Enquanto testava o Novo Polo 1.0, quase não pude ouvir o barulho característico dos três cilindros graças à eficiência acústica. O motor é o mesmo que equipa up! e Gol: entrega 84 cv de potência a 6.250 rpm e 10,4 kgfm de torque a 3.000 rpm. Embora os números de desempenho não sejam empolgantes (em nosso teste de pista, foi de zero a 100 km/h em 15s7), na condução diária, o Polo se mostrou eficiente, capaz de garantir um bom uso urbano.

Apesar da discrição no ruído, o Polo chama a atenção, ainda mais na cor sólida vermelho Tornado, que custa R$ 450. Durante o teste, ao estacionar em frente a uma lotérica, um jovem que aguardava na fila mal esperou eu descer do carro para bisbilhotar o interior e se mostrar empolgado com a novidade. Opções menos chamativas entre as pinturas metálicas saem por R$ 1.450. A única saída para não gastar com pintura é o preto Ninja.

Não se pode negar a semelhança estética com o Gol, mas as comparações devem parar por aí, já que o Polo é fabricado na plataforma MQB-A0, uma variante da utilizada no Golf, que usa aços de alta resistência e nada tem a ver com a PQ24 do Gol, Fox e antigo Polo. Suas dimensões também são maiores: 4,05 m de comprimento, 1,75 m de largura, 1,46 m de altura e 2,56 m de entre-eixos, que garantem o conforto de motorista e passageiros, assim como a bagagem no porta-malas de 300 litros.

Básico demais

O Polo 1.0 peca por não oferecer regulagem de altura e profundidade do volante, que só é oferecido a partir da versão Comfortline. O grande acerto da Volkswagen foi manter os quatro airbags de série em todas as versões, que garantiu cinco estrelas no crash test do Latin NCAP. A suspensão é independente McPherson na dianteira e eixo de torção na traseira e mantém o acerto mais rígido da marca. Os freios são a disco ventilado na dianteira e a tambor na traseira.

Pesando na balança, é notável que o Polo 1.0 12V com câmbio manual de cinco marchas (R$ 49.990) fica muito pelado. O pacote opcional Connect Pack (R$ 2.600) agrega assistente de partida, controle de estabilidade (ESC) e tração, rodas de liga leve 15 polegadas, central multimídia com App Connect e volante multifuncional.

A VW poderia ter colocado de série alguns itens do pacote opcional e assim, ganhar a frente da concorrência, como o multimídia com tela sensível ao toque.
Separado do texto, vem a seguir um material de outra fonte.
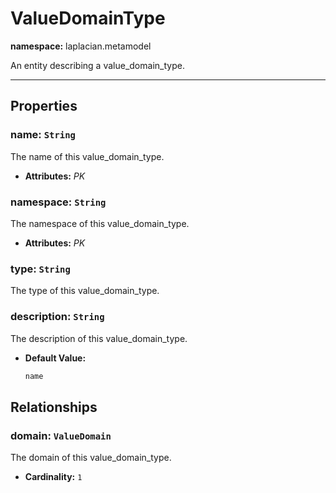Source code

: 

# **ValueDomainType**
**namespace:** laplacian.metamodel

An entity describing a value_domain_type.



---

## Properties

### name: `String`
The name of this value_domain_type.
- **Attributes:** *PK*

### namespace: `String`
The namespace of this value_domain_type.
- **Attributes:** *PK*

### type: `String`
The type of this value_domain_type.

### description: `String`
The description of this value_domain_type.
- **Default Value:**
  ```kotlin
  name
  ```

## Relationships

### domain: `ValueDomain`
The domain of this value_domain_type.
- **Cardinality:** `1`
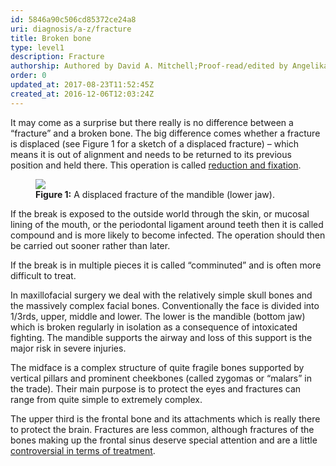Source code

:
 ```yaml
---
id: 5846a90c506cd85372ce24a8
uri: diagnosis/a-z/fracture
title: Broken bone
type: level1
description: Fracture
authorship: Authored by David A. Mitchell;Proof-read/edited by Angelika Sebald
order: 0
updated_at: 2017-08-23T11:52:45Z
created_at: 2016-12-06T12:03:24Z
---
```


<p>It may come as a surprise but there really is no difference between
    a “fracture” and a broken bone. The big difference comes
    whether a fracture is displaced (see Figure 1 for a sketch
    of a displaced fracture) – which means it is out of alignment
    and needs to be returned to its previous position and held
    there. This operation is called <a href="/treatment/surgery/fracture">reduction and fixation</a>.</p>
<figure><img src="/diagnosis/a-z/fracture/figure1.png">
    <figcaption><strong>Figure 1:</strong> A displaced fracture of the mandible
        (lower jaw).</figcaption>
</figure>
<p>If the break is exposed to the outside world through the skin,
    or mucosal lining of the mouth, or the periodontal ligament
    around teeth then it is called compound and is more likely
    to become infected. The operation should then be carried
    out sooner rather than later.</p>
<p>If the break is in multiple pieces it is called “comminuted”
    and is often more difficult to treat.</p>
<p>In maxillofacial surgery we deal with the relatively simple skull
    bones and the massively complex facial bones. Conventionally
    the face is divided into 1/3rds, upper, middle and lower.
    The lower is the mandible (bottom jaw) which is broken regularly
    in isolation as a consequence of intoxicated fighting. The
    mandible supports the airway and loss of this support is
    the major risk in severe injuries.</p>
<p>The midface is a complex structure of quite fragile bones supported
    by vertical pillars and prominent cheekbones (called zygomas
    or “malars” in the trade). Their main purpose is to protect
    the eyes and fractures can range from quite simple to extremely
    complex.</p>
<p>The upper third is the frontal bone and its attachments which
    is really there to protect the brain. Fractures are less
    common, although fractures of the bones making up the frontal
    sinus deserve special attention and are a little <a href="/treatment/surgery/fracture/more-info">controversial in terms of treatment</a>.</p>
Para se ter uma ideia, o Fiat Argo Drive 1.0, com os mesmos itens (porém, sem o ESC), sai por R$ 52.890 e ainda oferece itens ausentes no Polo básico: retrovisores elétricos, câmera e sensor de ré.

É valido ressaltar também que o compacto feito em Betim (MG) acelera 1s1 mais rápido no 0 a 100 km/h do que o hatch de São Bernardo do Campo (SP). Acima de tudo, falta ao modelo da VW a opção do stop/start, um dos principais responsáveis pelo ótimo consumo do Argo (média PECO de 11,4 km/l). Sem o mesmo recurso, o Polo vai pior: média PECO de 10,2 km/l, sendo 11,6 km/l na rodovia e 9,0 km/l na cidade.